The last time U.S. businesses shed more than 100,000 jobs in a month was in April 1991. Defense contractor Northrop Corp. had just announced it would lay off 21,000. USAir Group Inc. said it would fire 3,585. General Motors Corp. was cutting its dividend and closing factories. Then, the economy was emerging from recession.
This time, economists believe that gross domestic product for the April-June quarter could decline slightly or grow at a rate of less than 1 percent.
Few, however, are expecting another recession -- usually defined as two consecutive quarters of GDP shrinkage. They acknowledge that the risk of recession has clearly grown. But many analysts expect that a recent buildup of goods in U.S. warehouses and storerooms will be pared down by fall, prompting factories to hire again.
The computerization of American industry has ensured that factory managers in the 1990s know far sooner than they did even 10 years ago when sales start to decline. As a result, economists said, they can fine-tune production, generating more-frequent minor slowdowns but avoiding the indigestible inventory gluts that worsened past recessions.
The May unemployment report showed that the nation lost 56,000 manufacturing jobs last month, the biggest decline in that sector in more than three years. Construction employment was down by 57,000, said the report, which is separate from the payroll count.
The next few months could set up a contest between lower interest rates, which tend to boost purchases by consumers, home buyers and businesses, and continuing layoffs, which discourage them.
NationsBank's Mr. Smith expects gross domestic product for 1995 to grow 2 percent or 2.5 percent; Mr. Sinai, 2.4 percent. In 1994, GDP grew by 4.1 percent. In the first quarter of this year, it grew at an annual rate of 2.7 percent.

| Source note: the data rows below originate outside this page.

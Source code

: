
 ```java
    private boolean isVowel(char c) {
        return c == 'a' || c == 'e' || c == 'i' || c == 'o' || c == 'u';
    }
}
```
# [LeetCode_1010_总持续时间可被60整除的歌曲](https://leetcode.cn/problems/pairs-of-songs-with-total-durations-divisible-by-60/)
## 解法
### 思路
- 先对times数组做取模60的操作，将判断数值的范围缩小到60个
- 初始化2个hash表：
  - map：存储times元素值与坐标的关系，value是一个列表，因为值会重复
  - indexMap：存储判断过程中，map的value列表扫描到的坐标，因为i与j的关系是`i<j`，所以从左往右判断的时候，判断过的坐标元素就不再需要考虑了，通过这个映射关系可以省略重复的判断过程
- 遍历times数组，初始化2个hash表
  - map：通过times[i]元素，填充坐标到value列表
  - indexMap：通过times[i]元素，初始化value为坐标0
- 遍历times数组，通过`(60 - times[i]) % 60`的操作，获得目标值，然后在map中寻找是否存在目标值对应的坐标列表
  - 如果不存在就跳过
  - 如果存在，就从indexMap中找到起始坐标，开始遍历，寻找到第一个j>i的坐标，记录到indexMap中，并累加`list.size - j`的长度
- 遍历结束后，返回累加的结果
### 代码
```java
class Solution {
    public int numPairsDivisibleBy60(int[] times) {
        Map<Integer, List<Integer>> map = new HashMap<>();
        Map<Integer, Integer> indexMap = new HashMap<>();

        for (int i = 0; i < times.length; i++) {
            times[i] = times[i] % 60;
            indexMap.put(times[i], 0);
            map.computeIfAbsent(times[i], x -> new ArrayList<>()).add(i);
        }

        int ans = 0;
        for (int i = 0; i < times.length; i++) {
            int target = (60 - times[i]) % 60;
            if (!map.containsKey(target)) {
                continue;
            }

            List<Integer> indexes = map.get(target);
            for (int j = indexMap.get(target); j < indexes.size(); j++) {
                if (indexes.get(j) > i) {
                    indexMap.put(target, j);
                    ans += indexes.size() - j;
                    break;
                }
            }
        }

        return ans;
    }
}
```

Interviews with business people show the opposing forces on the economy. "Quite frankly, our business is booming," said Wanda Smith, vice president of sales and marketing with the Baltimore franchise of Uniforce Temporary Services Inc., supplier temporary help to factories,offices and stores. "Companies in the manufacturing arena seem to be hard-pressed to meet their deadlines. They're going to two or three shifts. They're working 24 hours a day. Some have expanded into 7-day workweeks."
At Bethlehem Steel Corp., on the other hand, "our business has slowed down somewhat," said David Post, senior vice president for the company, which has a large mill in Sparrows Point. "We have seen it pretty much across the board."